News

Georgia lawmakers rail at hospital tax

2/4/2010

Atlanta Business Chronicle - by Dave Williams Staff Writer
Friday, Jan. 23, 2010

Legislative budget writers Friday assailed Gov. Sonny Perdue’s plan to tax hospitals and health insurers to help offset a deficit in Georgia’s Medicaid budget.

The governor is asking the General Assembly for a 1.6 percent fee on hospitals and insurance companies to generate $317 million during fiscal 2010, which starts on July 1.

Hospitals would provide about $260 million of the new revenue, while insurers would kick in about $57 million.

To help reduce the impact on hospitals, Perdue also is proposing a $50 million increase in reimbursements to hospitals that serve Medicaid patients.

That’s not a good tradeoff for hospitals already struggling with the rising costs of health care, said Rep.
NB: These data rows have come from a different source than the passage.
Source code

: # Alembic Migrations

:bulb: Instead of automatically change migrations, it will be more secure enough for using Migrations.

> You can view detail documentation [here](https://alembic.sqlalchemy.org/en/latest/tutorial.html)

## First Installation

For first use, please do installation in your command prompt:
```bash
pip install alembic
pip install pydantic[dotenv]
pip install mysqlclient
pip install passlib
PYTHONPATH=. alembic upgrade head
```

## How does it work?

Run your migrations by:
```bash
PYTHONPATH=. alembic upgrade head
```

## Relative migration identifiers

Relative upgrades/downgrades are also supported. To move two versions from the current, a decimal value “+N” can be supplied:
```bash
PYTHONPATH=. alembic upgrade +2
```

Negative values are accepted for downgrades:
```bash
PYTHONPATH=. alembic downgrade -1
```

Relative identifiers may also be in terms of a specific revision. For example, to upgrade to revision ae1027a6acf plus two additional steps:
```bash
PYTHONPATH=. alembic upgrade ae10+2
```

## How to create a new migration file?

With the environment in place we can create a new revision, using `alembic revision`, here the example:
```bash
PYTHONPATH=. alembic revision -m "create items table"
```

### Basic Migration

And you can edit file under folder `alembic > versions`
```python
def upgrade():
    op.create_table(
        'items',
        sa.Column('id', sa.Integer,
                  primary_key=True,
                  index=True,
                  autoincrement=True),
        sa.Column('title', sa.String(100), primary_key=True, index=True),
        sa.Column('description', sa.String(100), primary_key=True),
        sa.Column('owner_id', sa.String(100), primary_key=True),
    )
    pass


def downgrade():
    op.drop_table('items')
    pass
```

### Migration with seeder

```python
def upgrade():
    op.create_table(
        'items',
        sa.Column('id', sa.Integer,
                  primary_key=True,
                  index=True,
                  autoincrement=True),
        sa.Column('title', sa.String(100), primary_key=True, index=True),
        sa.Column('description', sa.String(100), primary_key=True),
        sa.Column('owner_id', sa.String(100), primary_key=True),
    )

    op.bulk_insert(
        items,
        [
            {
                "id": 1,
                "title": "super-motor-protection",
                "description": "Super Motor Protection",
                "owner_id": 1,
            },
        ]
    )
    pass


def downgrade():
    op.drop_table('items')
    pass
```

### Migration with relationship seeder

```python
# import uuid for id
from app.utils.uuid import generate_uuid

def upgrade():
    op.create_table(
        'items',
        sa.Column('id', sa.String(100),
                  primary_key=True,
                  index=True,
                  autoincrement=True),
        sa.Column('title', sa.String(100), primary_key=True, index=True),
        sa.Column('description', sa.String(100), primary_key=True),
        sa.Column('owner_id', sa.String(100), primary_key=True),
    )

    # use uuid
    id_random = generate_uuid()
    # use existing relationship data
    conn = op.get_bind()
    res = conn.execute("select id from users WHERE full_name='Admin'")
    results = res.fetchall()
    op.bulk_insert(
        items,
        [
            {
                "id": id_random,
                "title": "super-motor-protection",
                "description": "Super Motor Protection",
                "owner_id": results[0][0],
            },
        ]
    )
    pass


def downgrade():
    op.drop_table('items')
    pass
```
Mickey Channell, chairman of the House subcommittee with jurisdiction over health spending.

“They come out $210 million in the hole,” Channell, R-Greensboro, said during the third and final day of hearings on Perdue’s budget recommendations. “If this is the state’s notion of helping hospitals, they’d just as soon us not try to help them.”

But Rhonda Medows, the state’s commissioner of community health, said additional revenues are needed to deal with increasing enrollment in Medicaid brought on by the recession.

“The correlation between the unemployment rate and the enrollment rate in Medicaid … cannot be overstated,” she said.

While the eventual impact of growing enrollment remains uncertain, Medows said the state is facing at least a $423 million gap in the Medicaid budget, the result of a $205 million deficit, spending cuts of $113 million recommended by the governor and an upcoming change in federal law that will cost the state $105 million.

“That’s a huge amount of money to think you’re going to achieve it totally with cuts,” Medows told lawmakers.

Insurers are warning that they would pass on the new tax to consumers, a move that could lead more Georgians to drop health insurance coverage and increase the number of insured.

But Medows said the average premium increase would be $4.53 a month, not a significant amount compared to premium hikes that already have occurred within the industry.